Post by Adam H. Kerman
Famed New York Times reporter Neil Sheehan who broke the Pentagon Papers
story and wrote the book on deception with regard to justification of
the Viet Nam War, died at age 84 from Parkinson's disease.
Neil Sheehan Dies at 84; Times Reporter Obtained the Pentagon Papers
His exhaustive coverage of the Vietnam War also led to the book “A Bright Shining Lie,” which won a National Book Award and a Pulitzer Prize.
By Janny Scott
Jan. 7, 2021
Updated 6:20 p.m. ET
Neil Sheehan, the Vietnam War correspondent and Pulitzer Prize-winning author who obtained the Pentagon Papers for The New York Times, leading the government for the first time in American history to get a judge to block publication of an article on grounds of national security, died on Thursday at his home in Washington. He was 84.
Susan Sheehan, his wife, said the cause was complications of Parkinson’s disease.
Mr.

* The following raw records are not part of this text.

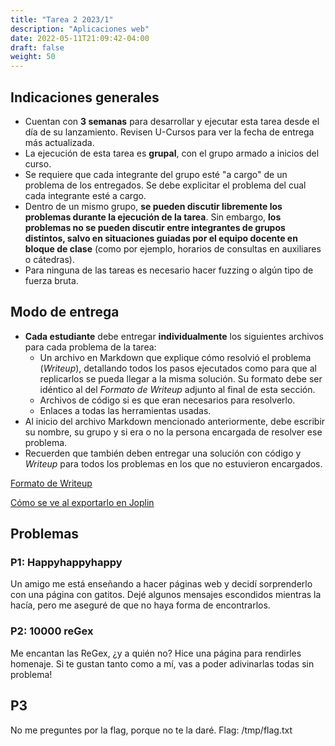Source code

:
 ```yaml
---
title: "Tarea 2 2023/1"
description: "Aplicaciones web"
date: 2022-05-11T21:09:42-04:00
draft: false
weight: 50
---
```

## Indicaciones generales

* Cuentan con **3 semanas** para desarrollar y ejecutar esta tarea desde el día de su lanzamiento. Revisen U-Cursos para ver la fecha de entrega más actualizada.
* La ejecución de esta tarea es **grupal**, con el grupo armado a inicios del curso.
* Se requiere que cada integrante del grupo esté "a cargo" de un problema de los entregados. Se debe explicitar el problema del cual cada integrante esté a cargo.
* Dentro de un mismo grupo, **se pueden discutir libremente los problemas durante la ejecución de la tarea**. Sin embargo, **los problemas no se pueden discutir entre integrantes de grupos distintos, salvo en situaciones guiadas por el equipo docente en bloque de clase** (como por ejemplo, horarios de consultas en auxiliares o cátedras).
* Para ninguna de las tareas es necesario hacer fuzzing o algún tipo de fuerza bruta.

## Modo de entrega

* **Cada estudiante** debe entregar **individualmente** los siguientes archivos para cada problema de la tarea:
    * Un archivo en Markdown que explique cómo resolvió el problema (_Writeup_), detallando todos los pasos ejecutados como para que al replicarlos se pueda llegar a la misma solución. Su formato debe ser idéntico al del _Formato de Writeup_ adjunto al final de esta sección.
    * Archivos de código si es que eran necesarios para resolverlo.
    * Enlaces a todas las herramientas usadas.
* Al inicio del archivo Markdown mencionado anteriormente, debe escribir su nombre, su grupo y si era o no la persona encargada de resolver ese problema. 
* Recuerden que también deben entregar una solución con código y _Writeup_ para todos los problemas en los que no estuvieron encargados.

[Formato de Writeup](./writeup.txt)

[Cómo se ve al exportarlo en Joplin](./writeup.pdf)

## Problemas

### P1: Happyhappyhappy

Un amigo me está enseñando a hacer páginas web y decidí sorprenderlo con una página con gatitos. Dejé algunos mensajes escondidos mientras la hacía, pero me aseguré de que no haya forma de encontrarlos.

### P2: 10000 reGex

Me encantan las ReGex, ¿y a quién no?
Hice una página para rendirles homenaje. Si te gustan tanto como a mí, vas a poder adivinarlas todas sin problema!

## P3

No me preguntes por la flag, porque no te la daré.
Flag: /tmp/flag.txt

Sheehan, who covered the war from 1962 to 1966 for United Press International and The Times, was also the author of “A Bright Shining Lie: John Paul Vann and America in Vietnam,” which won a National Book Award and a Pulitzer in 1989. Reviewing it in the Times, Ronald Steel wrote, “If there is one book that captures the Vietnam War in the sheer Homeric scale of its passion and folly, this book is it.”
Intense and driven, Mr. Sheehan arrived in Vietnam at age 25, a believer in the American mission. He left, four years later, disillusioned and anguished. He later spent what he described as a grim and monastic 16 years on “A Bright Shining Lie,” in the hope that the book would move Americans finally to come to grips with the war.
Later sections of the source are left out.